### Dataset records
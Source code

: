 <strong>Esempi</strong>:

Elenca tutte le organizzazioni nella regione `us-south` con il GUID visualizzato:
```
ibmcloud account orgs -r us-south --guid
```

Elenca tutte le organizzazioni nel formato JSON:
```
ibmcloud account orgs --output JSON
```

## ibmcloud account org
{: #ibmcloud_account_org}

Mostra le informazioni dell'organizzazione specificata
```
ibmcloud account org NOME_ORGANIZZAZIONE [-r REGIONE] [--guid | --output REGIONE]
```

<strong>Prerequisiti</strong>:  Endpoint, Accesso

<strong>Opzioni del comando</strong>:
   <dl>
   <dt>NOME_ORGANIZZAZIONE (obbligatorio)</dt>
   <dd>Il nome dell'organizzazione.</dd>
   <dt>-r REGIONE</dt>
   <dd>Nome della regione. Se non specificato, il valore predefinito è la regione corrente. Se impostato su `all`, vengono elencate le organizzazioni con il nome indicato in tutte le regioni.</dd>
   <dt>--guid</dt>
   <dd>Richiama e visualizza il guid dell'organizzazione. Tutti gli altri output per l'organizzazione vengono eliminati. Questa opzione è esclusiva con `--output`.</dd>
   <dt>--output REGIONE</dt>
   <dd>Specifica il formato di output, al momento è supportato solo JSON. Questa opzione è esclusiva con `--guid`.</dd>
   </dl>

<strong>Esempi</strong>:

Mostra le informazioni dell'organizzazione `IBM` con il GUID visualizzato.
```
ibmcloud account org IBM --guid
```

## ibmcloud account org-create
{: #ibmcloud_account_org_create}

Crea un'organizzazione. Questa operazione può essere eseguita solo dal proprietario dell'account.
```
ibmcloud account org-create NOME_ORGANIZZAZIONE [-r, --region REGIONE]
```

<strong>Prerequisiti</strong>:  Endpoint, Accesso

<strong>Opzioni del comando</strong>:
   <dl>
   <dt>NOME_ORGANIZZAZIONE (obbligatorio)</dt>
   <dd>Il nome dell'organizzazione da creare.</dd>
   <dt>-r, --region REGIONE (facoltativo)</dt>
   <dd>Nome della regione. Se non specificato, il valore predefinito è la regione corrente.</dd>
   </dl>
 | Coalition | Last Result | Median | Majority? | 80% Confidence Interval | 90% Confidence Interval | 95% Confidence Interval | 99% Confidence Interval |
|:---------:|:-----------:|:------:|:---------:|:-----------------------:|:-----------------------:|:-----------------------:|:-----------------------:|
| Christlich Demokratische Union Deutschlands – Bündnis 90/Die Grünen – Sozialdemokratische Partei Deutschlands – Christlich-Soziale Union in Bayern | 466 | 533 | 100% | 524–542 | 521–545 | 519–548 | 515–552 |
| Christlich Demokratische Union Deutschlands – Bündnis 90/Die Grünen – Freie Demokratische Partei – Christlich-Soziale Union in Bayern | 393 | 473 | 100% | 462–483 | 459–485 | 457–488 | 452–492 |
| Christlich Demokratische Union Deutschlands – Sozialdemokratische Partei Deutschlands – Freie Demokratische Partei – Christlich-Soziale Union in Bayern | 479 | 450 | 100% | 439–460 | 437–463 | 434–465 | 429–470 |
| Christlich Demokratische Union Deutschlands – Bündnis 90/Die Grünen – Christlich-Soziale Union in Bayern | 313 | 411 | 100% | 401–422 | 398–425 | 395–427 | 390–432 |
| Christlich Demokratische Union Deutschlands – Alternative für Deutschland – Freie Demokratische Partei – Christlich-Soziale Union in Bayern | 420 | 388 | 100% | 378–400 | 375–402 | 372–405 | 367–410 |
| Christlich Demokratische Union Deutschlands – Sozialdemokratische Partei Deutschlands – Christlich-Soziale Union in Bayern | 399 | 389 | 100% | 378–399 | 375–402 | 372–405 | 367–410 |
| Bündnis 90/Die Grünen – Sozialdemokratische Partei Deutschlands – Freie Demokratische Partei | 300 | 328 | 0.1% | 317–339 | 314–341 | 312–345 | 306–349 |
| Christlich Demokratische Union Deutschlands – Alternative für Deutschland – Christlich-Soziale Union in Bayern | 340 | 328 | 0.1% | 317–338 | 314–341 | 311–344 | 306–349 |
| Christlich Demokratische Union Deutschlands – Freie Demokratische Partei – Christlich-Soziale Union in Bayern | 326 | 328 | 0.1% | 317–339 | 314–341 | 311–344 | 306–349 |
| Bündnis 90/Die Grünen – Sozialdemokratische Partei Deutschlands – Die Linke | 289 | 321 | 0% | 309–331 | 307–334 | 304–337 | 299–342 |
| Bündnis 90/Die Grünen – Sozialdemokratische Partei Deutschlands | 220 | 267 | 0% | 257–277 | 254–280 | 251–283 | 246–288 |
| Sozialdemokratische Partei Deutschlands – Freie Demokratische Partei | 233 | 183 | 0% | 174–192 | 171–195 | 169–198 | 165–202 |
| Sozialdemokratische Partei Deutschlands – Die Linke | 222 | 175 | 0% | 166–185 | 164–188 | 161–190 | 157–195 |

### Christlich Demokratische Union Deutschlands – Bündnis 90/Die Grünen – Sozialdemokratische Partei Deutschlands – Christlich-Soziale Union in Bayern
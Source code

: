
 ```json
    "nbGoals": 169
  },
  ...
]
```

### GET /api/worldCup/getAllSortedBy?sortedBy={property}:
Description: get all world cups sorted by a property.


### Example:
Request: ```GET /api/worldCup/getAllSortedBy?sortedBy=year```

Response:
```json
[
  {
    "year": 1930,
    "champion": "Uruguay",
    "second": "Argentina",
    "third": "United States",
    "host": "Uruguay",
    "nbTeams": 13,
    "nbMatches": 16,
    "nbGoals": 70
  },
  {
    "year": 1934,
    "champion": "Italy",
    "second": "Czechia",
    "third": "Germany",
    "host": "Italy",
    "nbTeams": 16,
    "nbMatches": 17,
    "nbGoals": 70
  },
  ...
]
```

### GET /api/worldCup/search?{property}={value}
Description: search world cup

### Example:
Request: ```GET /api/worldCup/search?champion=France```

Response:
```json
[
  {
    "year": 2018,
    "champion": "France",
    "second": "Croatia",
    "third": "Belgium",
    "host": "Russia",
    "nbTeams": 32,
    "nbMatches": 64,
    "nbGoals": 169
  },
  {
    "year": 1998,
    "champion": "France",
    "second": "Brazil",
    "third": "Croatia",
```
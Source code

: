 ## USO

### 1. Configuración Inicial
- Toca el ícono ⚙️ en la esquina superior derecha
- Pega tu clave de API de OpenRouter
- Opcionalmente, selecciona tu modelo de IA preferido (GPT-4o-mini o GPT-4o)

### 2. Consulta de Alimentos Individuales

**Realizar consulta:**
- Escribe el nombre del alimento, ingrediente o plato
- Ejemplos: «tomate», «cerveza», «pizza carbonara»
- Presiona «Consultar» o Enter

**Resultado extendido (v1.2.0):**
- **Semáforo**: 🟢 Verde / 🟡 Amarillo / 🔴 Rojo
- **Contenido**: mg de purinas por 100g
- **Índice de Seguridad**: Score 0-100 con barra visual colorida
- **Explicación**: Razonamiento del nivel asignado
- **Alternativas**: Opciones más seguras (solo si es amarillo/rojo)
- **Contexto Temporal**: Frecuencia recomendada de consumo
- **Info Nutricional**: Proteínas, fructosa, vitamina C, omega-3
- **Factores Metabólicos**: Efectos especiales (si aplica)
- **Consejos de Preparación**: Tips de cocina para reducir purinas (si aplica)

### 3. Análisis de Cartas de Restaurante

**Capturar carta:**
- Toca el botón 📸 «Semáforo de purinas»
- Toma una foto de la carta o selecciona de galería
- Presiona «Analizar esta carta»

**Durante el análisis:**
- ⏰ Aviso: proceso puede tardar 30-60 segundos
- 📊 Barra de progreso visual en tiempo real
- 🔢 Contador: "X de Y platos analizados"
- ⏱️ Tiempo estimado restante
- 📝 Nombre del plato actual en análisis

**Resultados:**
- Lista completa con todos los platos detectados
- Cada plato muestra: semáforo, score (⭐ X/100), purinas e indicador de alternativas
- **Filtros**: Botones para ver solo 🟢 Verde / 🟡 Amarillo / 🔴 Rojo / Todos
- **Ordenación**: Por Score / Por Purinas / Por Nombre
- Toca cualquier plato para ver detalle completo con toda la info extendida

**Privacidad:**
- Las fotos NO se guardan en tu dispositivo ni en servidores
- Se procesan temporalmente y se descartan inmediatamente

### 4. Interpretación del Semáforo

### What you need to do
Go through the listing above, and whenever a line holds the word "para", copy it.

### Response to the task
- **Consejos de Preparación**: Tips de cocina para reducir purinas (si aplica)
- **Filtros**: Botones para ver solo 🟢 Verde / 🟡 Amarillo / 🔴 Rojo / Todos
- Toca cualquier plato para ver detalle completo con toda la info extendida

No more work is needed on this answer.